# Requirement
Take each line of the entries below that contains "consistent" and copy it.

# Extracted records
- Opening Delimiter -
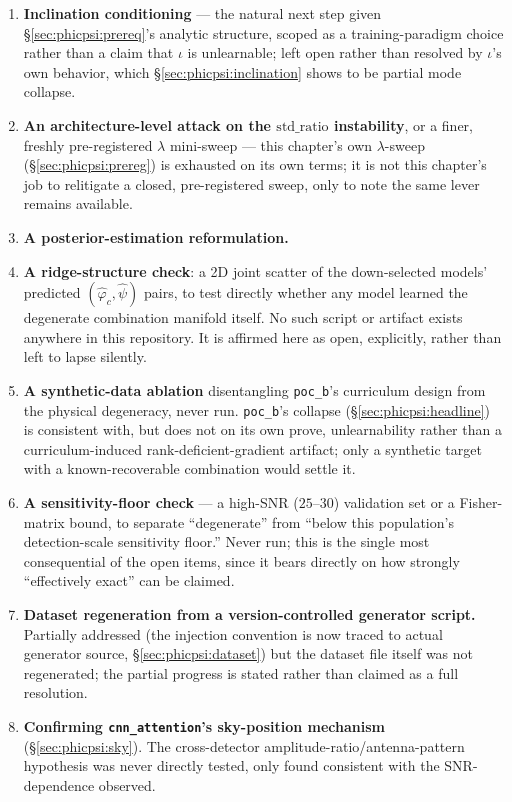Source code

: \begin{enumerate}
\item[(i)] \textbf{Inclination conditioning} --- the natural next step given \S\ref{sec:phicpsi:prereq}'s analytic structure, scoped as a training-paradigm choice rather than a claim that $\iota$ is unlearnable; left open rather than resolved by $\iota$'s own behavior, which \S\ref{sec:phicpsi:inclination} shows to be partial mode collapse.
\item[(ii)] \textbf{An architecture-level attack on the $\text{std\_ratio}$ instability}, or a finer, freshly pre-registered $\lambda$ mini-sweep --- this chapter's own $\lambda$-sweep (\S\ref{sec:phicpsi:prereg}) is exhausted on its own terms; it is not this chapter's job to relitigate a closed, pre-registered sweep, only to note the same lever remains available.
\item[(iii)] \textbf{A posterior-estimation reformulation.}
\item[(iv)] \textbf{A ridge-structure check}: a 2D joint scatter of the down-selected models' predicted $(\hat\varphi_c, \hat\psi)$ pairs, to test directly whether any model learned the degenerate combination manifold itself.
No such script or artifact exists anywhere in this repository.
It is affirmed here as open, explicitly, rather than left to lapse silently.
\item[(v)] \textbf{A synthetic-data ablation} disentangling \texttt{poc\_b}'s curriculum design from the physical degeneracy, never run.
\texttt{poc\_b}'s collapse (\S\ref{sec:phicpsi:headline}) is consistent with, but does not on its own prove, unlearnability rather than a curriculum-induced rank-deficient-gradient artifact; only a synthetic target with a known-recoverable combination would settle it.
\item[(vi)] \textbf{A sensitivity-floor check} --- a high-SNR ($25$--$30$) validation set or a Fisher-matrix bound, to separate ``degenerate'' from ``below this population's detection-scale sensitivity floor.''
Never run; this is the single most consequential of the open items, since it bears directly on how strongly ``effectively exact'' can be claimed.
\item[(vii)] \textbf{Dataset regeneration from a version-controlled generator script.}
Partially addressed (the injection convention is now traced to actual generator source, \S\ref{sec:phicpsi:dataset}) but the dataset file itself was not regenerated; the partial progress is stated rather than claimed as a full resolution.
\item[(viii)] \textbf{Confirming \texttt{cnn\_attention}'s sky-position mechanism} (\S\ref{sec:phicpsi:sky}).
The cross-detector amplitude-ratio/antenna-pattern hypothesis was never directly tested, only found consistent with the SNR-dependence observed.
\end{enumerate}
- Closing Delimiter -
# Task answer
\texttt{poc\_b}'s collapse (\S\ref{sec:phicpsi:headline}) is consistent with, but does not on its own prove, unlearnability rather than a curriculum-induced rank-deficient-gradient artifact; only a synthetic target with a known-recoverable combination would settle it.
The cross-detector amplitude-ratio/antenna-pattern hypothesis was never directly tested, only found consistent with the SNR-dependence observed.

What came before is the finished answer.